Residents of the Upper West Side’s famous houseboat village say they’re holding on for dear life as ritzy yachts take over their once-thriving marina.

The 79th Street Boat Basin has dwindled from 40 to just a dozen permanent dwellers in recent years — a hard-ship some residents blame on their landlord, the city Parks Department.

“They keep coming up with schemes to get rid of everyone,” charged Jim Spencer, 59, an anesthesiologist who has lived on the edge of Riverside Park on his 1972 Sea Rover for 30 years.

“It used to be houseboat after houseboat. Now it’s over.”

Longtime residents say the city has tried to shove them overboard since retaking control of the marina from a concessionaire in 1989 — first by requiring high-cost insurance and later seaworthy boats.

Next spring, the marina will raise the yearly rent from $196 to $225 per linear foot of boat. For a 40-foot vessel, that’s a jump from $653 to $750 a month.

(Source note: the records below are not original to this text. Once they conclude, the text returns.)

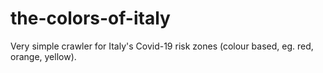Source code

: # the-colors-of-italy

Very simple crawler for Italy's Covid-19 risk zones (colour based, eg. red, orange, yellow).
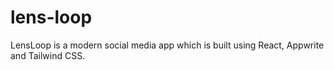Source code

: # lens-loop
LensLoop is a modern social media app which is built using React, Appwrite and Tailwind CSS.
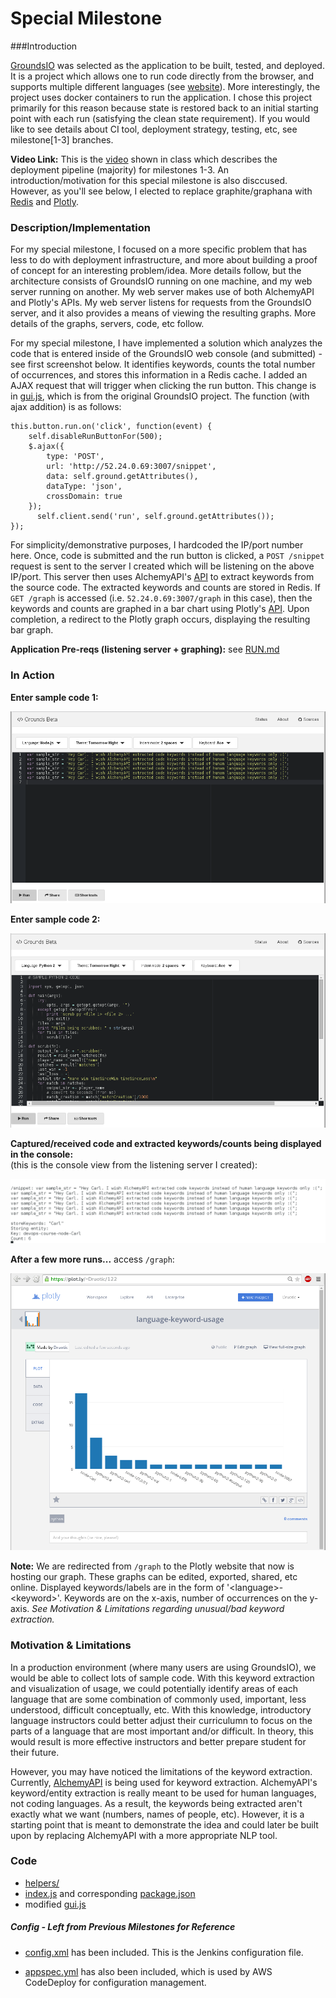 # Special Milestone

###Introduction

[GroundsIO](https://github.com/grounds/grounds.io) was selected as the application to
be built, tested, and deployed.  It is a project which allows one to run code directly from the browser, and supports
multiple different languages (see [website](http://beta.42grounds.io/)).  More interestingly, the project
uses docker containers to run the application.  I chose this project primarily for this reason because
state is restored back to an initial starting point with each run (satisfying the clean state
requirement). If you would like to see details about CI tool, deployment strategy, testing, etc, see milestone[1-3]
branches.

**Video Link:** This is the [video](...) shown in class which describes the deployment pipeline (majority) for milestones 1-3. An introduction/motivation for this special milestone is also disccused.  However, as you'll see below, I elected to replace graphite/graphana with [Redis](http://redis.io/) and [Plotly](https://plot.ly/).

### Description/Implementation

For my special milestone, I focused on a more specific problem that has less to do with deployment infrastructure, and more about building a proof of concept for an interesting problem/idea.  More details follow, but the architecture consists of GroundsIO running on one machine, and my web server running on another.  My web server makes use of both AlchemyAPI and Plotly's APIs.  My web server listens for requests from the GroundsIO server, and it also provides a means of viewing the resulting graphs.  More details of the graphs, servers, code, etc follow. 

For my special milestone, I have implemented a solution which analyzes the code that is entered inside
of the GroundsIO web console (and submitted) - see first screenshot below. It identifies keywords, counts the total number of occurrences,
and stores this information in a Redis cache.  I added an AJAX request that will trigger when clicking the run button. This change is in [gui.js](gui.js), which is from the original GroundsIO project. The function (with ajax addition) is as follows:

    this.button.run.on('click', function(event) {
        self.disableRunButtonFor(500);
        $.ajax({
            type: 'POST',
            url: 'http://52.24.0.69:3007/snippet',
            data: self.ground.getAttributes(),
            dataType: 'json',
            crossDomain: true
        });
          self.client.send('run', self.ground.getAttributes());
    });

For simplicity/demonstrative purposes, I hardcoded the IP/port number here.  Once, code is submitted and the run button is clicked, a `POST /snippet` request is sent to the server I created which will be listening on the above IP/port.  This server then uses AlchemyAPI's [API](http://www.alchemyapi.com/) to extract keywords from the source code.  The extracted keywords and counts are stored in Redis.  If `GET /graph` is accessed (i.e. `52.24.0.69:3007/graph` in this case), then the keywords and counts are graphed in a bar chart using Plotly's [API](https://plot.ly/python/bar-charts/).  Upon completion, a redirect to the Plotly graph occurs, displaying the resulting bar graph.


**Application Pre-reqs (listening server + graphing):** see [RUN.md](RUN.md)


### In Action

**Enter sample code 1:**

![](images/sample_code_0.png)

**Enter sample code 2:**

![](images/sample_code_1.png)


**Captured/received code and extracted keywords/counts being displayed in the console:**   
(this is the console view from the listening server I created):

![](images/console_out.png)


**After a few more runs...** access `/graph`:

![](images/graph.png)

**Note:** We are redirected from `/graph` to the Plotly website that now is hosting our graph.  These graphs can be edited, exported, shared, etc online.  Displayed keywords/labels are in the form of '\<language\>-\<keyword\>'. Keywords are on the x-axis, number of occurrences on the y-axis. *See Motivation & Limitations regarding unusual/bad keyword extraction.*

### Motivation & Limitations

In a production environment (where many users are using GroundsIO), we would be able to collect lots of
sample code.  With this keyword extraction and visualization of usage, we could potentially identify areas of
each language that are some combination of commonly used, important, less understood, difficult
conceptually, etc.  With this knowledge, introductory language instructors could better adjust their
curriculumn to focus on the parts of a language that are most important and/or difficult. In theory,
this would result is more effective instructors and better prepare student for their future.

However, you may have noticed the limitations of the keyword extraction.  Currently, [AlchemyAPI](http://www.alchemyapi.com/)
is being used for keyword extraction.  AlchemyAPI's keyword/entity extraction is
really meant to be used for human languages, not coding languages. As a result, the keywords being
extracted aren't exactly what we want (numbers, names of people, etc).  However, it is a starting point that is meant to demonstrate
the idea and could later be built upon by replacing AlchemyAPI with a more appropriate NLP tool.


### Code 

- [helpers/](helpers/)
- [index.js](index.js) and corresponding [package.json](package.json)
- modified [gui.js](gui.js)

##### Config - Left from Previous Milestones for Reference

  - [config.xml](config.xml) has been included. This is the Jenkins configuration file.

  - [appspec.yml](appspec.yml) has also been included, which is used by AWS CodeDeploy for configuration management.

Nate Grove, senior manager of the Parks Department’s marinas, claims the rent hike is necessary to maintain and repair the piers. The city wants to expand the marina’s seasonal use and plans to reconstruct one dock for $2 million.

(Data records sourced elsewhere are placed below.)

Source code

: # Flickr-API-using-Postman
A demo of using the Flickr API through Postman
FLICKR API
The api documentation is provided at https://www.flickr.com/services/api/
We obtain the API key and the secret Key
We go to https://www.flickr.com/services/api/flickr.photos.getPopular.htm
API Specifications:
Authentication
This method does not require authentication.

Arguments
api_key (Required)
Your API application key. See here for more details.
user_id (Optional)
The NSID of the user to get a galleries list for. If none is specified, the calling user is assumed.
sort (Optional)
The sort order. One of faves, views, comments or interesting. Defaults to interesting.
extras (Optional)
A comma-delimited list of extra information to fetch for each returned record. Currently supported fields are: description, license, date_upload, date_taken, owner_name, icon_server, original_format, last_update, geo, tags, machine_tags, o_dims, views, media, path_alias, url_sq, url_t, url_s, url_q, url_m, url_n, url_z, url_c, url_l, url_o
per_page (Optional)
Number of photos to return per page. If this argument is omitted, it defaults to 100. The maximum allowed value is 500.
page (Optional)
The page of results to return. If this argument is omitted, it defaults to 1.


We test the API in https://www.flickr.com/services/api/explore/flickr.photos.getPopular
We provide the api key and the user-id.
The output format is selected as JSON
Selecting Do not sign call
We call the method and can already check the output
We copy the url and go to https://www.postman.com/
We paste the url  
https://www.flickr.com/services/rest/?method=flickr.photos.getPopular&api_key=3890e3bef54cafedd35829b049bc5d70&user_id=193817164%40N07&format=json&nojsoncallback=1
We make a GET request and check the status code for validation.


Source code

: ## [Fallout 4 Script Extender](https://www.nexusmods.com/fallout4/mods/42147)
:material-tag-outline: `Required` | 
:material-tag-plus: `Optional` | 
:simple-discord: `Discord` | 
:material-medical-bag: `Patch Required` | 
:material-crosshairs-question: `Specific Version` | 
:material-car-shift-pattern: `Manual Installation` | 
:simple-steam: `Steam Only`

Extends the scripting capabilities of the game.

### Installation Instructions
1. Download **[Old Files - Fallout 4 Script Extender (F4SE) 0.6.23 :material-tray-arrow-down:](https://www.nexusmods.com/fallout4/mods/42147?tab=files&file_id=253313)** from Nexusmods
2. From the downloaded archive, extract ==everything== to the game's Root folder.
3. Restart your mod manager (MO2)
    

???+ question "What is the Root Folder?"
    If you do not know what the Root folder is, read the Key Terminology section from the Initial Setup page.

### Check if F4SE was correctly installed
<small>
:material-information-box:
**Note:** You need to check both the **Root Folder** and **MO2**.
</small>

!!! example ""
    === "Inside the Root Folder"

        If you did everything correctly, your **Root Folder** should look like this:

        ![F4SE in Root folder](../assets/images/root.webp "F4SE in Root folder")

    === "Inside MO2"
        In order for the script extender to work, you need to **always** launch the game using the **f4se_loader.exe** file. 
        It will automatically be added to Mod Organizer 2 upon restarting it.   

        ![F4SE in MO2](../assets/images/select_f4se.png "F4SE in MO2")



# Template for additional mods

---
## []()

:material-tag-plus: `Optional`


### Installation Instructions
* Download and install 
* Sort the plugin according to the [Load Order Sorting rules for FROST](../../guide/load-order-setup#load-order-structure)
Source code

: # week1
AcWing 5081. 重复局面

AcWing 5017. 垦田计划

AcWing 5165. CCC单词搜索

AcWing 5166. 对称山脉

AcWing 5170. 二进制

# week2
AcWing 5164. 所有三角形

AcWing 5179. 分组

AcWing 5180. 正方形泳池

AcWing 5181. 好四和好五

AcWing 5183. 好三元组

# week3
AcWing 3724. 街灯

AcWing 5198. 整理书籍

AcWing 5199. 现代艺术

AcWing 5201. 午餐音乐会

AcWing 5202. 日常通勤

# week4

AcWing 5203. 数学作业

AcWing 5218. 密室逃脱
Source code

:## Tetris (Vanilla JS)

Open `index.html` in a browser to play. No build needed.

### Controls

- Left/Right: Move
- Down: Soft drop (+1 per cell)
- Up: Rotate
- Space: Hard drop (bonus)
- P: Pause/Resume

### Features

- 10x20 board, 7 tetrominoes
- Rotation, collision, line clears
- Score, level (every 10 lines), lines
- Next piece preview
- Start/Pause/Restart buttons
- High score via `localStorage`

Of the basin’s 110 slips, only 52 are available for year-round use. There’s a waiting list of 500 people.

Robert Moses had the basin built as a public summer dock in 1937. By the late 1960s, it had turned into a floating village, a place once dubbed “one of New York’s goofiest ghettos.”

At its height, there were 100 residents, a cross-section of haves and have-knots that critics slammed as squatters.

There were artists, doctors, teachers, a former Studio 54 manager and high-rolling executives. Malcolm Forbes was neighbors with “Godfather” novelist Mario Puzo, and Aristotle Onassis tied up there, too.

Together the shipmates battled frigid winters, fires, filthy waters and rotting docks. They organized rent strikes when private management allowed the basin to rot.

Today the boats have running water, electricity, cable and a pipe for sewage.

It may be difficult to lure newcomers because the mucky basin needs dredging — a project that would cost millions of dollars.

Former resident Leslie Day said that many of the old-timers left because it’s too rough living on a rocking boat.

“The community there has really decreased, which is what [the city] wanted overall,” said Day, 67, who left the basin last August after 36 years. “Now you really have to have money to survive there.”